*RECORDS*:
Content starts
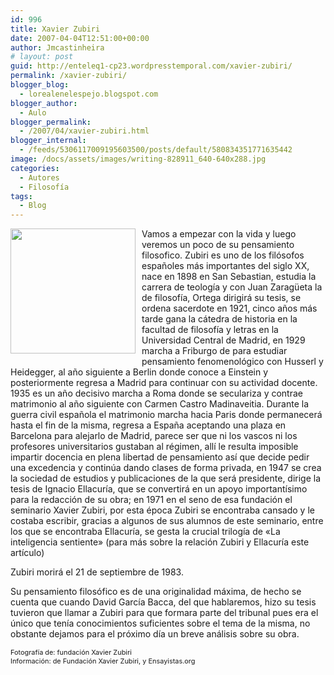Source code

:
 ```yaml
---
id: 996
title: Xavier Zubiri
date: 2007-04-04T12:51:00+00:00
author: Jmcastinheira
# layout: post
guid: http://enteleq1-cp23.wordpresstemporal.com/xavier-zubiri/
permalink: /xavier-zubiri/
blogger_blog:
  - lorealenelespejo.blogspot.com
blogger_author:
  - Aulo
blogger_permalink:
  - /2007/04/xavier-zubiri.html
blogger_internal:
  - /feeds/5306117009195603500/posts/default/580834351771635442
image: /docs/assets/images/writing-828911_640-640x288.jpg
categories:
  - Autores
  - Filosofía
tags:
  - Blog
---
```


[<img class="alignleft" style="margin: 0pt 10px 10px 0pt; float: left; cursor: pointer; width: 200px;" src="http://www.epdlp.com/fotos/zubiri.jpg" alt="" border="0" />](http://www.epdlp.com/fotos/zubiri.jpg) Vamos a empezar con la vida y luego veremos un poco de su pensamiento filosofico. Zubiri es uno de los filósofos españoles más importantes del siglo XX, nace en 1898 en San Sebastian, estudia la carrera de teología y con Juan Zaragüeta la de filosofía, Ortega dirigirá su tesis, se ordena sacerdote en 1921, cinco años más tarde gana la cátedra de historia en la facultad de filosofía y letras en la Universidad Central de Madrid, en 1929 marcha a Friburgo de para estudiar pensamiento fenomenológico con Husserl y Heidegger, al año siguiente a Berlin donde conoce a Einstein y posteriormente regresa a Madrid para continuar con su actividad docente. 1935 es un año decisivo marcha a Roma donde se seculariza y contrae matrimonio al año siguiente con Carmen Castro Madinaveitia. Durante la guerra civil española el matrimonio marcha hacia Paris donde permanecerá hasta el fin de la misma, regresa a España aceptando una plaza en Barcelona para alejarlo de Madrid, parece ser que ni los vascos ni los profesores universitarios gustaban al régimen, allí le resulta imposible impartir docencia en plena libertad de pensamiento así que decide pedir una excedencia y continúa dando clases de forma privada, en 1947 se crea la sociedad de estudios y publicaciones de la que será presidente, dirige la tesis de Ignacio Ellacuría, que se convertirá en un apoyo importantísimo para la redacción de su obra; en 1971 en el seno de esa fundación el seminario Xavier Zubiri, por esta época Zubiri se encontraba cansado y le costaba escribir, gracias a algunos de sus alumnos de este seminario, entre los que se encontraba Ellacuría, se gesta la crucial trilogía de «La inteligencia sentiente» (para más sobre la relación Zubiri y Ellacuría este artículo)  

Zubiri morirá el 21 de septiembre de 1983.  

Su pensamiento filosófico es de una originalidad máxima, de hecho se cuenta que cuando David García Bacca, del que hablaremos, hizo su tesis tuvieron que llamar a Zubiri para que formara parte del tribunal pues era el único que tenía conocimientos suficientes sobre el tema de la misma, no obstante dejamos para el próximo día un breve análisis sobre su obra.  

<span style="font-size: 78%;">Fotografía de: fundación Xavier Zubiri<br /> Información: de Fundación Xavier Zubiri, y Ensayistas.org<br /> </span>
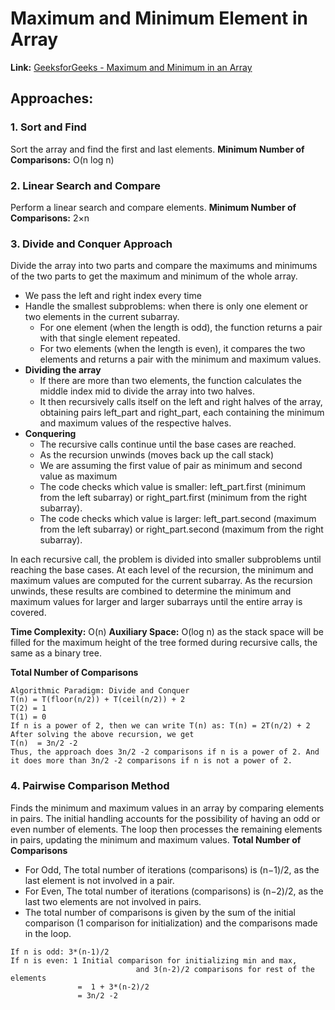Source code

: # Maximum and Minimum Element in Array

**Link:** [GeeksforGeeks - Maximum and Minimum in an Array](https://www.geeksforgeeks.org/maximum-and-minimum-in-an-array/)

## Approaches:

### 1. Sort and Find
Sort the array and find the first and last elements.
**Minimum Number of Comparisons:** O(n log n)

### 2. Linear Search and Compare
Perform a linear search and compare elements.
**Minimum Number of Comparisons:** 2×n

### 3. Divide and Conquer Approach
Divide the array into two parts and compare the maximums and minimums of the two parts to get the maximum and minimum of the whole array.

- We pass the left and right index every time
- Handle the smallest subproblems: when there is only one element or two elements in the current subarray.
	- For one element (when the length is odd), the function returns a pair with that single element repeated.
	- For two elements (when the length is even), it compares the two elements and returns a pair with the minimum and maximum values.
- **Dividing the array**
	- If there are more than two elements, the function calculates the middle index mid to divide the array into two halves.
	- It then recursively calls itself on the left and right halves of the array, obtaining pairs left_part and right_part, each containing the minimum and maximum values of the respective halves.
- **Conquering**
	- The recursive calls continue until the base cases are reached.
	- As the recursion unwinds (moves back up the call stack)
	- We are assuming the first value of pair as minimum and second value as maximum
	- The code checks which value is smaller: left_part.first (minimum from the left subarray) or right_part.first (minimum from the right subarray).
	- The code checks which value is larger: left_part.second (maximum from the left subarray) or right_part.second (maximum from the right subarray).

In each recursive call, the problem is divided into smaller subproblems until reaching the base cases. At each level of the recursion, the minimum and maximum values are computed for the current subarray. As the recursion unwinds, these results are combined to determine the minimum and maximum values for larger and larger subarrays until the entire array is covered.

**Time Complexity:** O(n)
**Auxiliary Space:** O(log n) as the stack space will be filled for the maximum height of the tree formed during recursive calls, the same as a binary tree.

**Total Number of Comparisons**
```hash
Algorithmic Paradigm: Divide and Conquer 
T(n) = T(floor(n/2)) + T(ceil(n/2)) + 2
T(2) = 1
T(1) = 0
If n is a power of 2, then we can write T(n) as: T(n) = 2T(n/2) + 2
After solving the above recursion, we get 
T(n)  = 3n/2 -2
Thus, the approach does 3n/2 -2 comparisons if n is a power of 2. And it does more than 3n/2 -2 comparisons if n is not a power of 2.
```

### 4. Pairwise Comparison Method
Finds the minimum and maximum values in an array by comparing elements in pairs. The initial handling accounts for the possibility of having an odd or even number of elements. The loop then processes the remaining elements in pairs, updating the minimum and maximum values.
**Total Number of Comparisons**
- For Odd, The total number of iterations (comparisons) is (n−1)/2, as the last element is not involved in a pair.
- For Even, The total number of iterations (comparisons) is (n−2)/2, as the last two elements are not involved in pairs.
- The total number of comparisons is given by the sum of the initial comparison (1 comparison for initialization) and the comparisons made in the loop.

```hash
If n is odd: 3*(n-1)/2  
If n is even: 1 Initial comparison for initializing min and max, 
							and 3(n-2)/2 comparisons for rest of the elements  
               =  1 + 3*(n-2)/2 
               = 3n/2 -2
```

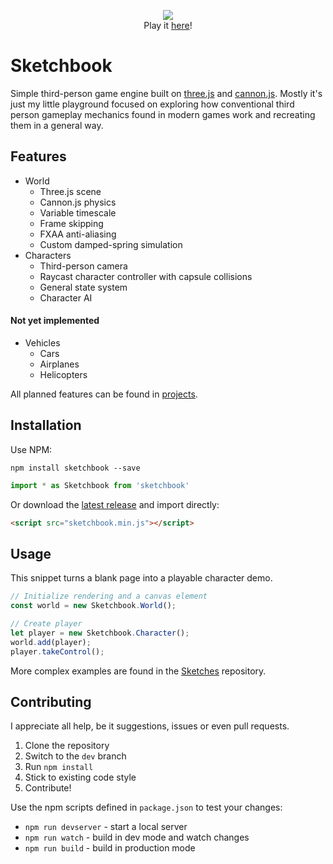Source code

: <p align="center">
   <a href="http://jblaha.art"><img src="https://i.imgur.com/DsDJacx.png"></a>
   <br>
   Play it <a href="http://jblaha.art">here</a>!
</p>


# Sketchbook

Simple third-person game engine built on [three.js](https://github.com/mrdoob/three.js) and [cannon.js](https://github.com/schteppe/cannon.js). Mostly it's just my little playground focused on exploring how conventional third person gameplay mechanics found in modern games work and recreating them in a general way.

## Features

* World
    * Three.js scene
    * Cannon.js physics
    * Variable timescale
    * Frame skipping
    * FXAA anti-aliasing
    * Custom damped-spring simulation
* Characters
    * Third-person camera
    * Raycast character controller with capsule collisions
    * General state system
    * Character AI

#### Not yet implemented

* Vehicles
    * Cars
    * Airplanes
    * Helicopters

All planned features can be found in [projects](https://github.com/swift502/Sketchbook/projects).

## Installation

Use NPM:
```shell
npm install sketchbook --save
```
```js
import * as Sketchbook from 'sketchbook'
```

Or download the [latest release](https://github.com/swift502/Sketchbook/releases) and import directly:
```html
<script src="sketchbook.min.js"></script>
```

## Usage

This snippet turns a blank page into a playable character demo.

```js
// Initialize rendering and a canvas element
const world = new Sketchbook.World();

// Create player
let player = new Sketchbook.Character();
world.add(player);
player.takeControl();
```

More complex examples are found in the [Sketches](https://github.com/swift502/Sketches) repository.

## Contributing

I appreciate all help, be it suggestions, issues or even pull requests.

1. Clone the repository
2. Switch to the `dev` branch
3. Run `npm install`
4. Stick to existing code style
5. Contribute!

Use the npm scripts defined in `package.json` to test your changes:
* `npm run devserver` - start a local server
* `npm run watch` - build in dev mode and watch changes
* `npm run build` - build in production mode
Content ends
*REQUIRED WORK*:
Return each line of the data above that includes the word "calls".

*SOLVED EXERCISE*:
	- It then recursively calls itself on the left and right halves of the array, obtaining pairs left_part and right_part, each containing the minimum and maximum values of the respective halves.
	- The recursive calls continue until the base cases are reached.
**Auxiliary Space:** O(log n) as the stack space will be filled for the maximum height of the tree formed during recursive calls, the same as a binary tree.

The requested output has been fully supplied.